An impressive colony of ants has migrated into my kitchen. They’ve apparently had a very successful migration since a few days ago I was only noticing one or two ants foraging around my countertop looking for a crumb to take back to their starving queen and kids. Within a few days, these same ants were having an Ant Independence Day parade across my countertop and up my wall. Based on the flow of traffic, they’ve set up an impressive metropolitan area inside a box of off-brand Frosted Mini-Wheats. It’s crazy to think that just days ago, the charter members of the Kitchen Counter Ant Colony were living such a primitive existence on my kitchen countertops, completely exposed to the elements and the daily attack of the tsunami like force of my dishrag that would sweep them into that menacing black-hole of death (known to you and me as the garbage disposal).

Just like everything else in my life, I’ve managed to over-analyze this situation. And because I usually analyze things in the context of literature with literary devices, this situation has become an unfortunate moral dilemma for me. (And once again I’ve discovered a way that reading has completely destroyed my ability to function as a normal, contributing member of society). I know what I need to do. I understand the pragmatic solution to my ant infestation: extermination. Plain and simple. Kill them before they take over my entire kitchen, and threaten my quality of life. But because of my over-analytical literary approach to life, I can’t bring myself to do it. It’s all because of one pesky rhetorical device called personification.
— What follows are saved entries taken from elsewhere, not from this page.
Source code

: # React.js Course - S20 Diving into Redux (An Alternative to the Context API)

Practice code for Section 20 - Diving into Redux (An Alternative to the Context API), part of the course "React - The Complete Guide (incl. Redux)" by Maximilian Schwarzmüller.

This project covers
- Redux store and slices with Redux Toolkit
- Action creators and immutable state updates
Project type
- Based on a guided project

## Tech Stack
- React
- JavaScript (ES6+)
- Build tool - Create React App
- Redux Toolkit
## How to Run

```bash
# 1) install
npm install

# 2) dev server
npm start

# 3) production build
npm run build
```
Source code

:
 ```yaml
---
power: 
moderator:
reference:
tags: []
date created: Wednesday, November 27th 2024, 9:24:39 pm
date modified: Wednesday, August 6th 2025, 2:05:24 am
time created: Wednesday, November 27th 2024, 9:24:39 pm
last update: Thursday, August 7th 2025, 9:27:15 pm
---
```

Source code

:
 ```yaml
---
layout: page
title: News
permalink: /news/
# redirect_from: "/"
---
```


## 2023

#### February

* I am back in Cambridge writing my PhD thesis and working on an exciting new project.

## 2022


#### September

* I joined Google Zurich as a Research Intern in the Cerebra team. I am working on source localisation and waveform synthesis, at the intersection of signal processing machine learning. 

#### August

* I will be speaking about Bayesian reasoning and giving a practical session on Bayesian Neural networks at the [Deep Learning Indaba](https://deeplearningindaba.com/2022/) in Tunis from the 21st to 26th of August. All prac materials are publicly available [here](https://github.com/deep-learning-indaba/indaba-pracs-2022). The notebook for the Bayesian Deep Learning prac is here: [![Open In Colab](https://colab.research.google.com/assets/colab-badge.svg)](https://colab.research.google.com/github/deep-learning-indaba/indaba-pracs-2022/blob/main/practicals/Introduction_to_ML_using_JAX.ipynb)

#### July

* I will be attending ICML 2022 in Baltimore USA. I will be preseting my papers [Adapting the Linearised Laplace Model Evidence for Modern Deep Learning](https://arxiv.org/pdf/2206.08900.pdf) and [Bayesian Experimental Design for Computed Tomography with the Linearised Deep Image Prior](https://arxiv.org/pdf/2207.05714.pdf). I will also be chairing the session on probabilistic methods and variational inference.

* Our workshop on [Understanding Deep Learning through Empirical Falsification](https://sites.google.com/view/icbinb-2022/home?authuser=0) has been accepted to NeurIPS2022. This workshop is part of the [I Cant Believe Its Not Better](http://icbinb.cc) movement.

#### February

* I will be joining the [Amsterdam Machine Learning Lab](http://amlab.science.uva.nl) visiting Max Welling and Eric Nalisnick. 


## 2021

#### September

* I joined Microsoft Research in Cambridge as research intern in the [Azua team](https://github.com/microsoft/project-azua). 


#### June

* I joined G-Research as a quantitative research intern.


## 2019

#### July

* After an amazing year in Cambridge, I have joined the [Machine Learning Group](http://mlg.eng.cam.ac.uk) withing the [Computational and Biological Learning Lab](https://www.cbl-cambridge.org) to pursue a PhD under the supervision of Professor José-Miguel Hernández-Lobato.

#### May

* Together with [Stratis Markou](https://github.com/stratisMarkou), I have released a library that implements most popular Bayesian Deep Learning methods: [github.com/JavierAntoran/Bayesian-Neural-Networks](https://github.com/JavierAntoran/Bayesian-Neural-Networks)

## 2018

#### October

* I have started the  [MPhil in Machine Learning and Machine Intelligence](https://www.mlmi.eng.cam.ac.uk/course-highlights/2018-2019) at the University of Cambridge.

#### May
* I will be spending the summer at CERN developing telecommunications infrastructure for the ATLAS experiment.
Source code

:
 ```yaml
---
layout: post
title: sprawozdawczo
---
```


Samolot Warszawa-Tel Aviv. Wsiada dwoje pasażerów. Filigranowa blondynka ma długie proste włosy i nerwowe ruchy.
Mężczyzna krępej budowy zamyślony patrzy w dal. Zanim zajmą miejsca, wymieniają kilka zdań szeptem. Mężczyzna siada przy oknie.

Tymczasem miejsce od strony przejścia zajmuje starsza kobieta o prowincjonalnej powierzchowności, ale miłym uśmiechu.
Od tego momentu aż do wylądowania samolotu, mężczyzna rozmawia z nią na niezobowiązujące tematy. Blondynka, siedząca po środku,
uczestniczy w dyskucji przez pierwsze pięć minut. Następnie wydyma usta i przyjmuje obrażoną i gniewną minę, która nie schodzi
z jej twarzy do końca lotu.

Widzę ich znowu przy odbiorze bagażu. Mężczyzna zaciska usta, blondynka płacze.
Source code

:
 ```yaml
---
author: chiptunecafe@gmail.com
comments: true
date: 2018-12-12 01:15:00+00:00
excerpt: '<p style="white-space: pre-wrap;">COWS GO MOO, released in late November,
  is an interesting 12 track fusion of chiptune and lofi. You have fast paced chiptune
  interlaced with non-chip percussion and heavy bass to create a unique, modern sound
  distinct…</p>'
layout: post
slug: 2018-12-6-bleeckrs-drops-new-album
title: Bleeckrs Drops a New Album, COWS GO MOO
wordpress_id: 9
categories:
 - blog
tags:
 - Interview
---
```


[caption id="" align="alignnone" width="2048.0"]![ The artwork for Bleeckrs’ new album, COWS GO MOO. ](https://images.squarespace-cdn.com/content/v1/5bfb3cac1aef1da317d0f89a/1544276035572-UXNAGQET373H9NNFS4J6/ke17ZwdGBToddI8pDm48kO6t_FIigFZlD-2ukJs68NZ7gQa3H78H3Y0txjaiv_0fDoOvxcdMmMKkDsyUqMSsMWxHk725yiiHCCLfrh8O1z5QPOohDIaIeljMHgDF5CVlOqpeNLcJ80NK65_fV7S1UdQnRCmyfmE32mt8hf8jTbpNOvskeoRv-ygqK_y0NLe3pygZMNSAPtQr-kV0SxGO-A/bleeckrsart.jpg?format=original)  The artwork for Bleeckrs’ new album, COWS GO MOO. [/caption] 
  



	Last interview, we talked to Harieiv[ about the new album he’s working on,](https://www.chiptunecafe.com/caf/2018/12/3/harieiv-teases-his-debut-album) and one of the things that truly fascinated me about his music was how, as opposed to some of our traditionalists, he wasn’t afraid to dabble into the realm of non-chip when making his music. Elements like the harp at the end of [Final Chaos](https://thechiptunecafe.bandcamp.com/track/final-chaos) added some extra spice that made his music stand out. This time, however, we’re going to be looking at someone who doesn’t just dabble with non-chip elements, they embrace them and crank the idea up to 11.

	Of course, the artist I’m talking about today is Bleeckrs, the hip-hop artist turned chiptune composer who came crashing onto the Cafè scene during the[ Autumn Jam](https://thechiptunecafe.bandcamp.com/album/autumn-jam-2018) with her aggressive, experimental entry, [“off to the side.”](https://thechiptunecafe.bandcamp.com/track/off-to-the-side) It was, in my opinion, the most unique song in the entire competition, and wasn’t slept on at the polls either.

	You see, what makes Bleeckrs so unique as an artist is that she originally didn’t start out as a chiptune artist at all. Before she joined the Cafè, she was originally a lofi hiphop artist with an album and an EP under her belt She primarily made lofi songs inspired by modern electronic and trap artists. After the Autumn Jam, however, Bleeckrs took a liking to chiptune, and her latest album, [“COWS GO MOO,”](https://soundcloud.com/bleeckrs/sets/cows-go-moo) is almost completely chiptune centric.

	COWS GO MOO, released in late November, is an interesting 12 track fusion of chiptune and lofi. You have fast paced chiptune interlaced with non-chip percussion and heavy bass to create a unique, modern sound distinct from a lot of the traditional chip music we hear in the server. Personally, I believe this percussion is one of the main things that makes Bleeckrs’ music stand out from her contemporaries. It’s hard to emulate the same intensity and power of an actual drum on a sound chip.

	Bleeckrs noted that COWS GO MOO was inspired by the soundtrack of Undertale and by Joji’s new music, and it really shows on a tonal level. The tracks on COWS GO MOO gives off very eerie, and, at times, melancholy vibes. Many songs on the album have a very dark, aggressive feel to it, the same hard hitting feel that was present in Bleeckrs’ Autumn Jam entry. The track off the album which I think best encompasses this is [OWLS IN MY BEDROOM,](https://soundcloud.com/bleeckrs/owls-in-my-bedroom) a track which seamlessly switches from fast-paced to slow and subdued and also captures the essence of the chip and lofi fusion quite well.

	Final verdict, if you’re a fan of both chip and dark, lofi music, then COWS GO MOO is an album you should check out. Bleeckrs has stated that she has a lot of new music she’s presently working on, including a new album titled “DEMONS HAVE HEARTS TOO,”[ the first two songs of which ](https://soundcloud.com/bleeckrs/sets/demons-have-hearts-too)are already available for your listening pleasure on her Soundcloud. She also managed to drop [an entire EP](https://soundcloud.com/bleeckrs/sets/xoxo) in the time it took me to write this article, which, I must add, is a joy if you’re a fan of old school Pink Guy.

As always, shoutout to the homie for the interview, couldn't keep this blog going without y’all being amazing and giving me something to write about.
Just in case you don’t remember what personification is from your high school English teacher A.) shame on you, and B.) it’s when a writer gives human qualities to objects and things that are not human, and C.) shame on you again. So when I think about what I have to do to get rid of these ants, the literary device of personification steps in and makes me question my decision.

Suddenly I’m aware of the power that I have over these ants. I become some evil dictator willing to wage genocide on the subjects scavenging on the shores of my Kitchen Counter, and living in the mountainous caverns of the Land of Cereal on top of my refrigerator. Because I've personified these ants, the logical solution to my ant problem has become something all together evil. What I’m really considering is chemical warfare on an entire population of innocent beings just trying to make their own way and ensure a better future for their children.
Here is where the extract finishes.